# Hillary Poll



## new dog (Jun 21, 2016)

Time to see what everyone really thinks of Hillary in this poll before the debates.


----------



## new dog (Jun 21, 2016)

You guys are fast, I was still trying to figure this thing out.


----------



## mrPPincer (Nov 21, 2011)

problem is, most of us can't vote down there; can you change it from will to would?


----------



## olivaw (Nov 21, 2010)

So far, 3 votes for _Good mostly honest so I vote for Hillary_ (including me). 1 for Neither and 1 for Trump. 

The sample is so tiny as to be meaningless at this point but I am still surprised that the vote is leaning the way it is.

Good poll dogcom.


----------



## mrPPincer (Nov 21, 2011)

mrPPincer said:


> problem is, most of us can't vote down there; can you change it from will to would?


nvm, screw it, I'll play, I go #3


----------



## agent99 (Sep 11, 2013)

mrPPincer said:


> problem is, most of us can't vote down there; can you change it from will to would?


Right! Poll not applicable to most of us, but voted anyway


----------



## gibor365 (Apr 1, 2011)

but why did you call it Hillart poll and not Tramp one?!


----------



## new dog (Jun 21, 2016)

Olivaw your right meaningless but fun. I am surprised there are a couple of Trump supporters out there. Even though we can't vote I am glad you guys are getting into it, we all needed a break from the tension of the US election thread.


----------



## humble_pie (Jun 7, 2009)

still a tiny meaningless sample but so far, 77% of respondents are voting for hillary


----------



## Nelley (Aug 14, 2016)

humble_pie said:


> still a tiny meaningless sample but so far, 77% of respondents are voting for hillary


54% think Crooked Hillary is HONEST-even the American public isn't that dense.


----------



## TomB19 (Sep 24, 2015)

Rest easy, Nelley. I won't be voting for Hillary. I won't be voting for Trump, either.
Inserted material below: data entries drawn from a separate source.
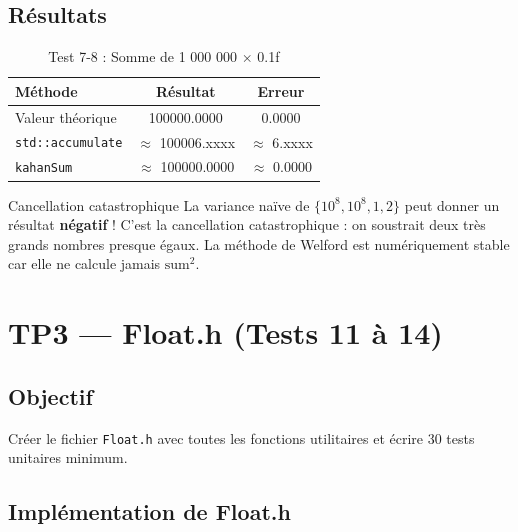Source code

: \documentclass[12pt,a4paper]{report}
\begin{document}
\subsection{Résultats}

\begin{table}[H]
    \centering
    \begin{tabular}{|l|c|c|}
        \hline
        \textbf{Méthode} & \textbf{Résultat} & \textbf{Erreur} \\
        \hline
        Valeur théorique & 100000.0000 & 0.0000 \\
        \texttt{std::accumulate} & $\approx$ 100006.xxxx & $\approx$ 6.xxxx \\
        \texttt{kahanSum} & $\approx$ 100000.0000 & $\approx$ 0.0000 \\
        \hline
    \end{tabular}
    \caption{Test 7-8 : Somme de 1 000 000 $\times$ 0.1f}
\end{table}

\begin{warningbox}{Cancellation catastrophique}
La variance naïve de $\{10^8, 10^8, 1, 2\}$ peut donner un résultat
\textbf{négatif} ! C'est la cancellation catastrophique : on soustrait
deux très grands nombres presque égaux. La méthode de Welford est
numériquement stable car elle ne calcule jamais $\text{sum}^2$.
\end{warningbox}

\section{TP3 --- Float.h (Tests 11 à 14)}

\subsection{Objectif}

Créer le fichier \texttt{Float.h} avec toutes les fonctions utilitaires
et écrire 30 tests unitaires minimum.

\subsection{Implémentation de Float.h}
\end{document}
After some investigation, I discovered Canadians can't vote in US elections.


----------



## Beaver101 (Nov 14, 2011)

Why do we "Canadians" care about voting for Hillary or Trump for that matter?


----------



## Nelley (Aug 14, 2016)

Beaver101 said:


> Why do we "Canadians" care about voting for Hillary or Trump for that matter?


This 2016 Presidential campaign reminds me of the OJ Simpson case-I don't know why I followed that one either-certainly isn't a productive use of time.


----------



## agent99 (Sep 11, 2013)

Beaver101 said:


> Why do we "Canadians" care about voting for Hillary or Trump for that matter?


I think we do care because, like it or not, we are inextricably joined at the hip with the US.


----------



## TomB19 (Sep 24, 2015)

agent99 said:


> I think we do care because, like it or not, we are inextricably joined at the hip with the US.


Christopher Hitchens was once asked why he cared about US presidential politics. He was told, "After all, it's not your president." Hitchens responded, "Of course he's my president. He is everyone's president. He will be the leader of the free world."


----------



## new dog (Jun 21, 2016)

Agent99 your right what happens down there will effect us. It is interesting we have 10 who think she is mostly honest and we have 6 that would actually go for Trump. The interesting thing about the poll is it gives people a chance to say they would support Trump, without being scolded or told they are nuts or something worse. The people who believe she is mostly good and honest are not afraid to say so and most people would agree even though it is probably false. Being left and politically correct is still in right now and that is why people are not afraid to say they support Hillary publicly. 

The thing is in the US it is something like the poll here and that people don't want you to know they support Trump.


----------



## olivaw (Nov 21, 2010)

^do you seriously believe that people support Clinton only because it is politically correct?

Do you seriously believe that Nelley didn't vote multiple times?


----------



## new dog (Jun 21, 2016)

How does someone vote multiple times? Does he have a number of profiles here you figure. At the top of my page it says I have already voted on the pole.


----------



## olivaw (Nov 21, 2010)

Nelley is a temporary ID belonging to a regular poster  

The serious question is, why would you say that people support Hillary Clinton solely because it is politically correct? We should give our fellow Canadians more credit than that.


----------



## new dog (Jun 21, 2016)

I am not sure if politically correct can exist on the republican side. So I figure if one likes to be politically correct they will go with whoever is the democratic candidate.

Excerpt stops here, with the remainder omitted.